Search Result Candidate
- item_id, base_score — from the core retrieval engine (BM25 + semantic similarity).
- personalization_score — dot product of item embedding and blended user+session vector.
- final_score — weighted combination.
Core Algorithm: Re-ranking Pipeline
Step 1 — Profile Retrieval
At query time, fetch the user interest profile from a Redis cache (key: profile:{user_id}, TTL 1 hour). On cache miss, fall back to the feature store. For anonymous sessions, use a zero vector or a population average vector for cold-start.
Step 2 — Session Context Update
Fetch the current session context. Encode the new query using a lightweight bi-encoder (quantized to INT8 for speed). Update the session vector as a recency-weighted running average: session_v = 0.7 * session_v + 0.3 * query_v. Store the updated session context in Redis with a session TTL.
Step 3 — Blended User Vector
Blend the long-term profile and short-term session signals: blended_v = alpha * profile_v + (1 - alpha) * session_v. Alpha defaults to 0.6 but is tunable per query type; navigational queries weight session context higher, exploratory queries weight historical interest more.
Step 4 — Personalization Scoring
For each candidate in the top-K retrieval set (typically 100-200 items), compute the dot product of the item embedding and blended_v. Items without embeddings receive a score of 0 (neutral re-ranking). Combine: final_score = (1 - beta) * base_score + beta * personalization_score. Return the top-N by final_score.
Step 5 — Diversity Injection
Apply Maximal Marginal Relevance (MMR) to the re-ranked list to prevent the result set from collapsing to a single sub-topic. MMR balances relevance against pairwise similarity of already-selected results.
API Design
- GET /search?q=python&uid=X&sid=Y&limit=20 — returns personalized ranked results with item_id, title, and score breakdown.
- GET /profile/{user_id} — returns top_categories and embedding freshness for debugging.
- DELETE /profile/{user_id} — resets the interest profile; next query uses cold-start path.
- POST /feedback — ingest click or skip signal to update session context in real time.
Scalability Considerations
Store item embeddings in a vector database (Weaviate, Pinecone, pgvector) for ANN retrieval when the candidate set must itself be personalized (not just re-ranked).
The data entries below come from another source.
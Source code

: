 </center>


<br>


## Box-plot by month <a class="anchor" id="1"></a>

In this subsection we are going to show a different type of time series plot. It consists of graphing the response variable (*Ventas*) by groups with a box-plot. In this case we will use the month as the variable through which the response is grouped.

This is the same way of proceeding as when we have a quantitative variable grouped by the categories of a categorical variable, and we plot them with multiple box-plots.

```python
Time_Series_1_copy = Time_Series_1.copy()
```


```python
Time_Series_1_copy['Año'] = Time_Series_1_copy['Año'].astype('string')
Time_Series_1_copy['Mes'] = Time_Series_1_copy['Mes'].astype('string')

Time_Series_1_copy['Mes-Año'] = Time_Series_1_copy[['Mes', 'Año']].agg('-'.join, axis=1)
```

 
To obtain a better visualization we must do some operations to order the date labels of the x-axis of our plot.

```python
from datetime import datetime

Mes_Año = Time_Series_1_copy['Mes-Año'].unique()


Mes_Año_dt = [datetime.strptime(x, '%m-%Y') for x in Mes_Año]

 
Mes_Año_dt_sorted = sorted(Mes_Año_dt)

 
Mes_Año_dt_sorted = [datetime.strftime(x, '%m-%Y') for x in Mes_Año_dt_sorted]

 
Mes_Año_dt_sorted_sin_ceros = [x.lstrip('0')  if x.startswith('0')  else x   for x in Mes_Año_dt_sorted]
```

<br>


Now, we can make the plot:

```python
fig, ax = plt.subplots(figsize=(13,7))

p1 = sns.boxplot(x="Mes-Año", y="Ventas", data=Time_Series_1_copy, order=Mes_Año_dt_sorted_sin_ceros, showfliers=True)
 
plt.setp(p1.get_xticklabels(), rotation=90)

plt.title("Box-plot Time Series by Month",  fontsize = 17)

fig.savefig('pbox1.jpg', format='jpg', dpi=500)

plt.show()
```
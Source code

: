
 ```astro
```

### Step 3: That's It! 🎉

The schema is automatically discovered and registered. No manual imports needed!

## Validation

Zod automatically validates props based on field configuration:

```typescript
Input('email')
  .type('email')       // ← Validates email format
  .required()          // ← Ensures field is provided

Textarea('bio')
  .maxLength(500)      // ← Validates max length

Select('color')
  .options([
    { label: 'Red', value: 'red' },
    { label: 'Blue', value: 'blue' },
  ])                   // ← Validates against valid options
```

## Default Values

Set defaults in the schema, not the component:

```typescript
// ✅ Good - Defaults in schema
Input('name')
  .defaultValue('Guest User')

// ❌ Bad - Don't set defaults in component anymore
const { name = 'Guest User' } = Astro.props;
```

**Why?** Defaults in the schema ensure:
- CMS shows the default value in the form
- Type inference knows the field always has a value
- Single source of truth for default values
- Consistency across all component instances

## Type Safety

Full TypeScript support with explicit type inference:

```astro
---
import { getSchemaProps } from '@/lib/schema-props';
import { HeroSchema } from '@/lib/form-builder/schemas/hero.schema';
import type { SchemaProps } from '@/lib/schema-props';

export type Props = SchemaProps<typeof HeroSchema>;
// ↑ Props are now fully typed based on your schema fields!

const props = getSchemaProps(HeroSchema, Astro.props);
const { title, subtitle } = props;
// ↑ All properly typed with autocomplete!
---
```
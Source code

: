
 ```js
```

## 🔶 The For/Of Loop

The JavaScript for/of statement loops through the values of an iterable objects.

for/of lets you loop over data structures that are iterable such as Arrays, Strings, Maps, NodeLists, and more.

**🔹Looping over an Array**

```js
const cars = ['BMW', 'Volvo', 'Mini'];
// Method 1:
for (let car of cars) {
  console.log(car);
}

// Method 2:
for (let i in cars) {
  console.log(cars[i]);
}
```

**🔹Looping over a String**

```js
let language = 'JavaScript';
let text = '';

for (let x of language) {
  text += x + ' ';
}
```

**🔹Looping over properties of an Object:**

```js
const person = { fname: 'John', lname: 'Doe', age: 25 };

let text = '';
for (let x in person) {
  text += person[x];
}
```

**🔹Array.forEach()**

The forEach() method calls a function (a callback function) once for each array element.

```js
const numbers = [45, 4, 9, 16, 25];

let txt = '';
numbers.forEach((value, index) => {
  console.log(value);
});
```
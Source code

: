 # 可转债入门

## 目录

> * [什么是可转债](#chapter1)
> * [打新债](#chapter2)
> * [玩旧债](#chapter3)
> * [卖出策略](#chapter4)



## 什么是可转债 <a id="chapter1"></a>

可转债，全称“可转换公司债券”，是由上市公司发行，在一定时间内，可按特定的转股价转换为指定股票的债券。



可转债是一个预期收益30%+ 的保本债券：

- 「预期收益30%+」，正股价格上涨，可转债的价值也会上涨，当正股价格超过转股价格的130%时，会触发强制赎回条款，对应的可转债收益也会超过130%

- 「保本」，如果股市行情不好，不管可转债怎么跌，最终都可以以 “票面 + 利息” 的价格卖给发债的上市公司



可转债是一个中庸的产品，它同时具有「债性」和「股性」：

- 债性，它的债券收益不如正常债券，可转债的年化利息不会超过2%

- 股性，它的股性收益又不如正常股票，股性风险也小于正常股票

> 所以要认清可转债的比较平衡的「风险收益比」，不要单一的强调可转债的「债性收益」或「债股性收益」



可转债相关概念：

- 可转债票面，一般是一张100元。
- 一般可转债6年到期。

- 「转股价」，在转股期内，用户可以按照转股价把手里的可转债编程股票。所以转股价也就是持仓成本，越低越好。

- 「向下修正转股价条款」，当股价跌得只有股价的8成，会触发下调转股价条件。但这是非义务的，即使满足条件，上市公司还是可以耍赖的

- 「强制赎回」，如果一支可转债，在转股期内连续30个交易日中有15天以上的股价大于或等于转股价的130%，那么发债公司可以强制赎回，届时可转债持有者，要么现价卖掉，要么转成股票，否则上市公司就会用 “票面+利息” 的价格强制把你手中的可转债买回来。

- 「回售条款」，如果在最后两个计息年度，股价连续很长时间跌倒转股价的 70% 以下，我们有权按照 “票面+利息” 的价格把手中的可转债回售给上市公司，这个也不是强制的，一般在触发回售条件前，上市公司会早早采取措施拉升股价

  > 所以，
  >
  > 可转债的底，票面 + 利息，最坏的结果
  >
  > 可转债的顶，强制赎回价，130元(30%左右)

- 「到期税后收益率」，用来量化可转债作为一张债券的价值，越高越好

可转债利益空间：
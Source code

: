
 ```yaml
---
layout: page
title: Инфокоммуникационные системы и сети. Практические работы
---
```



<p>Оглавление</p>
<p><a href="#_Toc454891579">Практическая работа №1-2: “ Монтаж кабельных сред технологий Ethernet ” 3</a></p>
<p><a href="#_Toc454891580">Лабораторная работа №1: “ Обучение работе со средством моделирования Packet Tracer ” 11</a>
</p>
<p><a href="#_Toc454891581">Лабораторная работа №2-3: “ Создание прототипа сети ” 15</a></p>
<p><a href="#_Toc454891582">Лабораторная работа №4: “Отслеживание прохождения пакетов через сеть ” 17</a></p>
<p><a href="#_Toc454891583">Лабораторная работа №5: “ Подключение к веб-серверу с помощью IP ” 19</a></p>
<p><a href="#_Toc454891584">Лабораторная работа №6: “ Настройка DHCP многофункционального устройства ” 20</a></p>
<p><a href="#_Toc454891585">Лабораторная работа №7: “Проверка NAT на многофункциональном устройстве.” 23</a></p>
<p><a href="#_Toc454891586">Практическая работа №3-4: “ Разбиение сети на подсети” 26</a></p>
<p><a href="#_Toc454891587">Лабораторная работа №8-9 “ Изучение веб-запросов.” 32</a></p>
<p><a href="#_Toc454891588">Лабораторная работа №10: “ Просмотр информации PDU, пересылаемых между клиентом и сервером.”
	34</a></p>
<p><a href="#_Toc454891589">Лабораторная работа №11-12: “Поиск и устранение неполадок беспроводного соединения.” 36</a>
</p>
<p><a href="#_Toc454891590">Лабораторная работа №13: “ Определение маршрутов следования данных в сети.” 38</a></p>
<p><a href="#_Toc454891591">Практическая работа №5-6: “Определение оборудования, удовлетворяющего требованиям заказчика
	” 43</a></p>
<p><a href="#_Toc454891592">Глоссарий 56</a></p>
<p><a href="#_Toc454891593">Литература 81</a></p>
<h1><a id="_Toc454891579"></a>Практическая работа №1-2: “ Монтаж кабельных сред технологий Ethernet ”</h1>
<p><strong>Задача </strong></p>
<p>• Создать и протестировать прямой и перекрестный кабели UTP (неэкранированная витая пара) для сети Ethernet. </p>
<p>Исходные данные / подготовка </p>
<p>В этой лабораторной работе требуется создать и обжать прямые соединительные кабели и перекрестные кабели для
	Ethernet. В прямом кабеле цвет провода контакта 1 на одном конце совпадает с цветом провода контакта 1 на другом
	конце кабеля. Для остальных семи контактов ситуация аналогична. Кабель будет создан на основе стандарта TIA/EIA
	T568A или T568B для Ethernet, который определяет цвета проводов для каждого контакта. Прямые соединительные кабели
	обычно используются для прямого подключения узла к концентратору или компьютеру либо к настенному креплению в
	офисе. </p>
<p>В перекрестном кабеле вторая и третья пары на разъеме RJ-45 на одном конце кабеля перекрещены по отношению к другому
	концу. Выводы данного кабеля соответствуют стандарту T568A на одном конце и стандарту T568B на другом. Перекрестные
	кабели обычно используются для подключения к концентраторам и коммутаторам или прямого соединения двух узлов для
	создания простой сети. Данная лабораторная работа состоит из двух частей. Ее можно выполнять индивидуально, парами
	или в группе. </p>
Cache user profiles in Redis with write-through on nightly embedding updates. Serve the re-ranking model via ONNX runtime for CPU inference within the 20 ms budget. A/B test personalization by routing a fraction of traffic to the baseline ranker and comparing click-through and dwell metrics. Version model artifacts in object storage and load new versions atomically using a shadow deployment pattern.
Summary
Search personalization requires combining offline user interest embeddings with online session context vectors, then blending both with base relevance scores at query time. The critical path — profile fetch, session update, score computation — must fit within strict latency budgets, making Redis caching and quantized model inference essential. Cold-start handling, diversity injection, and model versioning round out a production-ready design.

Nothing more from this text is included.